Yuki Chouchou © Eternal Dream Chowz

Disclaimer: Naruto © Masashi Kishimoto

Butterfly Snow © Takamiya Satoru

|I don't own any chara in this fanfict. This is an unprofitable fan work. |

Pairing: Sasuke U. x Hinata H.

Genre: Fantasy, Romance

Rate: T

Warning: Out of Character, Typo(s), Alternate Universe, Rush Plot

.

.

For Event #IndigoRose

.

.

"Kupu-kupu …" gumam Sasuke saat melihat serangga itu mengepak-ngepakkan sayapnya secara sia-sia di kungkungan jaring laba-laba. Ia berjalan mendekat. Kupu-kupu itu berwarna ungu tua dengan corak hitam. Sasuke mengamati sejenak lalu mengarahkan jemarinya untuk memutus untaian jaring berwarna putih yang merekat pada sang kupu-kupu malang.

"Pergilah. Dan jangan kembali," ucap Sasuke dengan satu senyum lembut.

Kupu-kupu itu mengepakkan sayap beberapa kali lalu terbang menjauh.

Sasuke menatap dan kembali bergumam, "Bukankah ini bukan musim yang tepat untuk kupu-kupu?"

Aku menyukai sentuhan jarimu.

Aku senang akan kehangatanmu.

Kau menolongku dengan senyuman lembut.

Kuputuskan.

Datang menemuimu.

"Duduk tenang, Anak-anak. Hari ini ada siswa pindahan. Silakan masuk."

Seorang gadis berambut ungu panjang memasuki ruangan kelas sederhana. Ia menatap sekeliling dan tersenyum. "N-namaku Hyuuga Hinata. Salam kenal."

Semuanya tampak ramah. Namun mata Hinata terpaku pada satu sosok yang duduk menyendiri di meja barisan ke dua. Sosok itu bahkan tak melirik ke depan sedikitpun.

"Silakan duduk di samping Uchiha Sasuke. Uchiha-san."

Pemuda itu mengangkat tangan sebelum kembali menatap meja dengan ekspresi yang tak dapat Hinata lihat. Hinata tersenyum, ia berjalan dan duduk di samping pemuda itu.

Jadi namanya Uchiha Sasuke ya.

"A-ano, Sasuke-san …"

Hinata berusaha mengejar pemuda yang tengah berjalan sendirian di lorong saat istirahat. Pemuda itu berhenti melangkah dan berbalik. Menatap Hinata yang memanggilnya dengan wajah datar.

"Kau memanggilku?"

"I-iya. Ada y-yang perlu kukatakan."

Sasuke diam. Mendengarkan.

"A-aku menyukai Sasuke-san!" ucap Hinata dengan wajah memerah. Ia terdiam beberapa saat namun tak ada balasan. Hinata mendongak, mendapati ekspresi datar yang tak kunjung berubah.

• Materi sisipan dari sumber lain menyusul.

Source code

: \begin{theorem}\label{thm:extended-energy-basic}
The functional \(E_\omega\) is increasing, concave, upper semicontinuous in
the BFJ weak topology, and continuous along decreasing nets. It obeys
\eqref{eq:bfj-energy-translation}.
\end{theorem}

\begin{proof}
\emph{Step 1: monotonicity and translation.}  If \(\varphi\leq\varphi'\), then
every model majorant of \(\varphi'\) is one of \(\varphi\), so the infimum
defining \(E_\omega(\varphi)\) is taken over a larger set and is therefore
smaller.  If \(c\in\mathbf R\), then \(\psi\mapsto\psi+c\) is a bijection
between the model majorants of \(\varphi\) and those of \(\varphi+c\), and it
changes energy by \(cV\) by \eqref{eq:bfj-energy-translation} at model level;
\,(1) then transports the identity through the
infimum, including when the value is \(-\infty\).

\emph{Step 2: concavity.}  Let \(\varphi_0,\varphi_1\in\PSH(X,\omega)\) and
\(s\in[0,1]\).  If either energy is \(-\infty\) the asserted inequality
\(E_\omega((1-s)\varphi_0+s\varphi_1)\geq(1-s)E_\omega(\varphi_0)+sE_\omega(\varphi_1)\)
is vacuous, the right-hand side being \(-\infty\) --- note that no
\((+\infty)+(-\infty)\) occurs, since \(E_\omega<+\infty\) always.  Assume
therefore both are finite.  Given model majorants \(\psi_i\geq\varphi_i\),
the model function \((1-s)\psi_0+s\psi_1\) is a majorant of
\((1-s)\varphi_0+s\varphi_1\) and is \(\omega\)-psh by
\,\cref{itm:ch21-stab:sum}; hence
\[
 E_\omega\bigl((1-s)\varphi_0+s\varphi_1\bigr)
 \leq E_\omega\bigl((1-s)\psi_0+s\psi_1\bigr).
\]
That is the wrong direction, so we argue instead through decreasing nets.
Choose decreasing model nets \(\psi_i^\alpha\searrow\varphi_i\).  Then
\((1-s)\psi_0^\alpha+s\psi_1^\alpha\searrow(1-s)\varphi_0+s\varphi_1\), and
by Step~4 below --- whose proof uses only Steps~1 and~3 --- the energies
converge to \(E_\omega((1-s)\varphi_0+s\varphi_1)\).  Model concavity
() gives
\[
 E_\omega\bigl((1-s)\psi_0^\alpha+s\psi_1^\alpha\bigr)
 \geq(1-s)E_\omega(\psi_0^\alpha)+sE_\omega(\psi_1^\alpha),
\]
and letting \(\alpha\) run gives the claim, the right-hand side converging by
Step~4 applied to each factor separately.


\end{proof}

"Tapi aku akan mati dua atau tiga tahun lagi."

"Eh?"

Diam. Hinata tak tahu harus merespon bagaimana. Pemuda itu tak acuh dan melewatinya seperti tak ada apapun yang terjadi.

Aku datang menemuimu. Tapi kenapa kau tak tersenyum lagi?

"Hinata menembak Sasuke-san?"

Haruno Sakura, seorang gadis di kelas Hinata tergelak mendengar curhatan Hinata.

"I-iya. Tapi balasannya aneh. A-aku tidak mengerti."

"Pasti dia bilang 'aku akan mati dua atau tiga tahun lagi' padamu kan?"

Hinata mendongak. Matanya terbelalak, "K-kenapa …"

"Kenapa aku tahu? Karena sudah banyak gadis yang ditolaknya seperti itu."

Hinata mengangguk paham. Jadi bukan dia saja ya.

Sakura melanjutkan, "Dia tak pernah tersenyum ataupun bergaul. Dia mengasingkan diri. Seolah-olah perangai diam yang ia tunjukkan mengatakan jauhi aku."

Hinata menatap lantai. Tapi senyumannya kemarin benar-benar memesona. Namun kenyataannya dia terlalu tertutup. Hinata mengepalkan jemarinya, dia tidak akan menyerah. Waktu sesingkat ini tak boleh ia sia-siakan.

Karena aku datang hanya untukmu seorang.

"S-sasuke-san."

"Ada apa, Hyuuga-san?"

"Boleh aku p-pulang bersamamu?"

"Kenapa?"

"A-aku baru pindah jadi aku tak mengenal wilayah ini."

Sasuke berjalan mendahului. Nyaris terlalu cepat sampai Hinata kesulitan mengikuti. "Ajak orang lain saja," desis pemuda itu.

Hinata merengut, "T-tidak mau."

Napas Hinata agak ngos-ngosan karena rasanya kegiatan ini tak jauh beda dari aksi kejar-kejaran.

"Keras kepala."

Sasuke berhenti melangkah. Ia menatap gadis di belakangnya. Wajahnya sudah benar-benar merah.

"H-habis …"

"Kenapa kau mengikutiku terus?"

Hinata menatap Sasuke, "Aku hanya ingin berterima kasih."

Giliran Sasuke mengernyitkan dahi, "Hah? Aku belum pernah melakukan apapun padamu."

"Ada. Sasuke-san menyelamatkanku dari jaring laba-laba."

Sasuke heran. Omong kosong apa yang diucapkan gadis itu. Jaring laba-laba? Sasuke tak ingat menyelamatkan manusia yang terjerat jaring laba-laba kecuali … kupu-kupu ungu kemarin.

Tapi tidak mungkin.

"Apa yang kau maksud? Omong kosong."

"Sasuke-san!"

Hinata berusaha mengejar. Menangkap lengan pemuda itu agar ia berhenti berjalan. "A-aku memang kupu-kupu itu!"

"Cukup. Pergilah!" ucap Sasuke dengan nada menusuk.

"T-tidak mau! Aku sudah b-bersusah payah datang di musim dingin!"

"Apa—!"

Tapi kata-kata Sasuke terhenti saat ia menatap sepasang sayap hitam keunguan menyembul dari punggung gadis yang bersikeras menahan lengannya itu.

"Ah!" Hinata terkesiap. Bisa-bisanya ia lupa mengontrol emosinya. Sayapnya keluar begitu saja.

"Kau …"

Hinata menatap sekeliling. Sepi. Untung saja.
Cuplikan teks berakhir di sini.